What is the **response**?
- Sales: sales of a single product in a given market (in thousands of widgets)

In [None]:
# print the shape of the DataFrame
data.shape

There are 200 **observations**, and thus 200 markets in the dataset.

In [None]:
# visualize the relationship between the features and the response using scatterplots
fig, axs = plt.subplots(1, 3, sharey=True)
data.plot(kind='scatter', x='TV', y='Sales', ax=axs[0], figsize=(16, 8))
data.plot(kind='scatter', x='Radio', y='Sales', ax=axs[1])
data.plot(kind='scatter', x='Newspaper', y='Sales', ax=axs[2])

## Questions About the Advertising Data

Let's pretend you work for the company that manufactures and markets this widget.

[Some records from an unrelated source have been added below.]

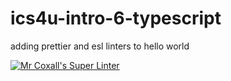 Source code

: # ics4u-intro-6-typescript
adding prettier and esl linters to hello world

[![Mr Coxall's Super Linter](https://github.com/Aidan-Lalonde-Novales/ics4u-intro-6-typescript/workflows/Mr%20Coxall's%20Super%20Linter/badge.svg)](https://github.com/Aidan-Lalonde-Novales/ics4u-intro-6-typescript/actions/)
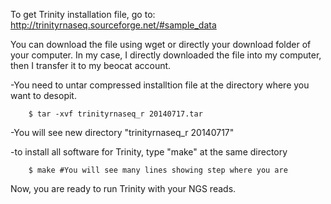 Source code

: To get Trinity installation file, go to: http://trinityrnaseq.sourceforge.net/#sample_data

You can download the file using wget or directly your download folder of your computer.
In my case, I directly downloaded the file into my computer, then I transfer it to my beocat account.  

-You need to untar compressed installtion file at the directory where you want to desopit. 

		$ tar -xvf trinityrnaseq_r 20140717.tar

-You will see new directory "trinityrnaseq_r 20140717"

-to install all software for Trinity, type "make" at the same directory

		$ make #You will see many lines showing step where you are


Now, you are ready to run Trinity with your NGS reads. 

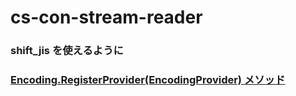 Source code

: # cs-con-stream-reader

### shift_jis を使えるように
### [Encoding.RegisterProvider(EncodingProvider) メソッド](https://learn.microsoft.com/ja-jp/dotnet/api/system.text.encoding.registerprovider?view=net-6.0)
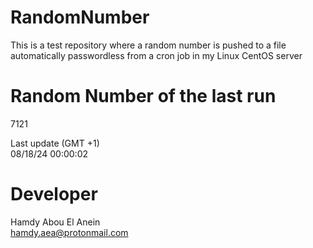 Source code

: # RandomNumber    
This is a test repository where a random number is pushed to a file automatically passwordless from a cron job in my Linux CentOS server    
# Random Number of the last run   
7121
      
Last update (GMT +1)    
08/18/24 00:00:02
# Developer    
Hamdy Abou El Anein   
hamdy.aea@protonmail.com
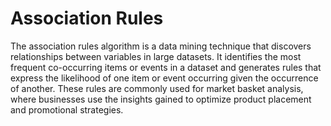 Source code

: # Association Rules

The association rules algorithm is a data mining technique that discovers relationships between variables in large datasets. It identifies the most frequent co-occurring items or events in a dataset and generates rules that express the likelihood of one item or event occurring given the occurrence of another. These rules are commonly used for market basket analysis, where businesses use the insights gained to optimize product placement and promotional strategies.
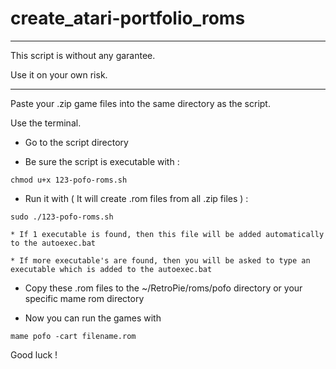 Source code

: # create_atari-portfolio_roms

------------------------------------

This script is without any garantee.

Use it on your own risk.

------------------------------------

Paste your .zip game files into the same directory as the script.

Use the terminal.

- Go to the script directory

- Be sure the script is executable with :
 
`chmod u+x 123-pofo-roms.sh`

- Run it with ( It will create .rom files from all .zip files ) :

`sudo ./123-pofo-roms.sh`

    * If 1 executable is found, then this file will be added automatically to the autoexec.bat
  
    * If more executable's are found, then you will be asked to type an executable which is added to the autoexec.bat

- Copy these .rom files to the ~/RetroPie/roms/pofo directory or your specific mame rom directory

- Now you can run the games with 

`mame pofo -cart filename.rom`

Good luck !
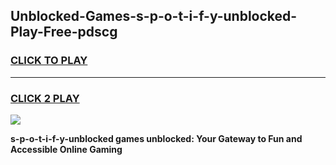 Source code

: 
## Unblocked-Games-s-p-o-t-i-f-y-unblocked-Play-Free-pdscg
<h3>
<a href="https://premium76.site?title=s-p-o-t-i-f-y-unblocked&ref=23A">CLICK TO PLAY</a></h3>
<hr>

<h3>
<a href="https://premium76.site?title=s-p-o-t-i-f-y-unblocked&ref=23A">CLICK 2 PLAY</a>
  
</h3>

<a href="https://premium76.site?title=s-p-o-t-i-f-y-unblocked&ref=23A"><img src="https://clearcache.store/games.png"></a>


**s-p-o-t-i-f-y-unblocked games unblocked: Your Gateway to Fun and Accessible Online Gaming**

The company might ask you the following: On the basis of this data, how should we spend our advertising money in the future?

This general question might lead you to more specific questions:
1. Is there a relationship between ads and sales?
2. How strong is that relationship?
3. Which ad types contribute to sales?
4. What is the effect of each ad type of sales?
5. Given ad spending in a particular market, can sales be predicted?

We will explore these questions below!

## Simple Linear Regression

Simple linear regression is an approach for predicting a **quantitative response** using a **single feature** (or "predictor" or "input variable"). It takes the following form:

$y = \beta_0 + \beta_1x$

What does each term represent?
- $y$ is the response
- $x$ is the feature
- $\beta_0$ is the intercept
- $\beta_1$ is the coefficient for x

Together, $\beta_0$ and $\beta_1$ are called the **model coefficients**. To create your model, you must "learn" the values of these coefficients. And once we've learned these coefficients, we can use the model to predict Sales!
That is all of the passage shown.